=== PROBLEM STATEMENT ===
Transcribe the records that follow exactly. Skip the pictures.

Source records
▬▬▬

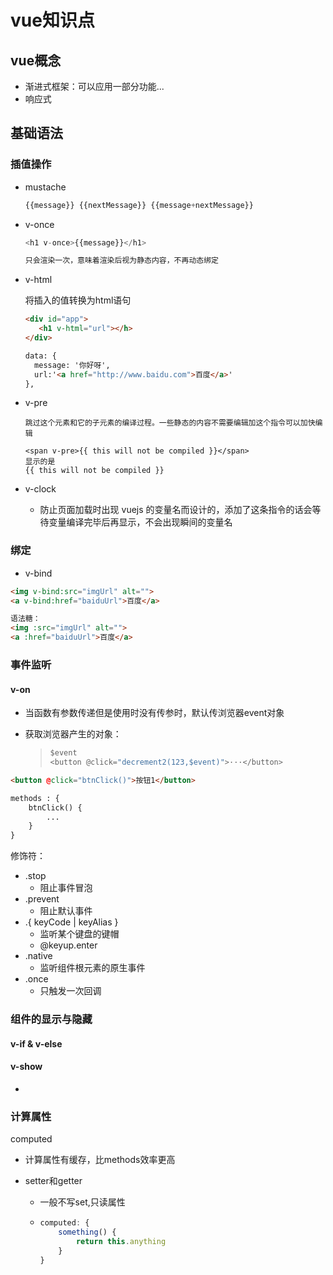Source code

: # vue知识点

## vue概念

- 渐进式框架：可以应用一部分功能...
- 响应式

## 基础语法

### 插值操作

- mustache

  ```javascript
  {{message}} {{nextMessage}} {{message+nextMessage}}
  ```

- v-once

  ```javascript
  <h1 v-once>{{message}}</h1>
  
  只会渲染一次，意味着渲染后视为静态内容，不再动态绑定
  ```

- v-html

  将插入的值转换为html语句

  ```html
  <div id="app">
     <h1 v-html="url"></h>
  </div>
  
  data: {
    message: '你好呀',
    url:'<a href="http://www.baidu.com">百度</a>'
  },
  ```

- v-pre

  ```h&#39;t&#39;m
  跳过这个元素和它的子元素的编译过程。一些静态的内容不需要编辑加这个指令可以加快编辑
  
  <span v-pre>{{ this will not be compiled }}</span>   
  显示的是
  {{ this will not be compiled }}
  ```

- v-clock

  - 防止页面加载时出现 vuejs 的变量名而设计的，添加了这条指令的话会等待变量编译完毕后再显示，不会出现瞬间的变量名

### 绑定

- v-bind

```html
<img v-bind:src="imgUrl" alt="">
<a v-bind:href="baiduUrl">百度</a>

语法糖：
<img :src="imgUrl" alt="">
<a :href="baiduUrl">百度</a>
```

### 事件监听

#### v-on

- 当函数有参数传递但是使用时没有传参时，默认传浏览器event对象

- 获取浏览器产生的对象：

  > ```javascript
  > $event
  > <button @click="decrement2(123,$event)">···</button>
  > ```

```html
<button @click="btnClick()">按钮1</button>

methods : {
    btnClick() {
        ...
    }
}
```

修饰符：

- .stop	
  - 阻止事件冒泡
- .prevent     
  - 阻止默认事件
- .{ keyCode | keyAlias }
  - 监听某个键盘的键帽
  - @keyup.enter
- .native
  - 监听组件根元素的原生事件
- .once
  - 只触发一次回调

### 组件的显示与隐藏

#### v-if & v-else

#### v-show

- 

### 计算属性

computed

- 计算属性有缓存，比methods效率更高

- setter和getter

  - 一般不写set,只读属性

  - ```javascript
    computed: {
        something() {
            return this.anything
        }
    }
    ```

▬▬▬

=== OUTPUT FOR THIS EXERCISE ===
Source code

: # vue知识点

## vue概念

- 渐进式框架：可以应用一部分功能...
- 响应式

## 基础语法

### 插值操作

- mustache

  ```javascript
  {{message}} {{nextMessage}} {{message+nextMessage}}
  ```

- v-once

  ```javascript
  <h1 v-once>{{message}}</h1>
  
  只会渲染一次，意味着渲染后视为静态内容，不再动态绑定
  ```

- v-html

  将插入的值转换为html语句

  ```html
  <div id="app">
     <h1 v-html="url"></h>
  </div>
  
  data: {
    message: '你好呀',
    url:'<a href="http://www.baidu.com">百度</a>'
  },
  ```

- v-pre

  ```h&#39;t&#39;m
  跳过这个元素和它的子元素的编译过程。一些静态的内容不需要编辑加这个指令可以加快编辑
  
  <span v-pre>{{ this will not be compiled }}</span>   
  显示的是
  {{ this will not be compiled }}
  ```

- v-clock

  - 防止页面加载时出现 vuejs 的变量名而设计的，添加了这条指令的话会等待变量编译完毕后再显示，不会出现瞬间的变量名

### 绑定

- v-bind

```html
<img v-bind:src="imgUrl" alt="">
<a v-bind:href="baiduUrl">百度</a>

语法糖：
<img :src="imgUrl" alt="">
<a :href="baiduUrl">百度</a>
```

### 事件监听

#### v-on

- 当函数有参数传递但是使用时没有传参时，默认传浏览器event对象

- 获取浏览器产生的对象：

  > ```javascript
  > $event
  > <button @click="decrement2(123,$event)">···</button>
  > ```

```html
<button @click="btnClick()">按钮1</button>

methods : {
    btnClick() {
        ...
    }
}
```

修饰符：

- .stop	
  - 阻止事件冒泡
- .prevent     
  - 阻止默认事件
- .{ keyCode | keyAlias }
  - 监听某个键盘的键帽
  - @keyup.enter
- .native
  - 监听组件根元素的原生事件
- .once
  - 只触发一次回调

### 组件的显示与隐藏

#### v-if & v-else

#### v-show

- 

### 计算属性

computed

- 计算属性有缓存，比methods效率更高

- setter和getter

  - 一般不写set,只读属性

  - ```javascript
    computed: {
        something() {
            return this.anything
        }
    }
    ```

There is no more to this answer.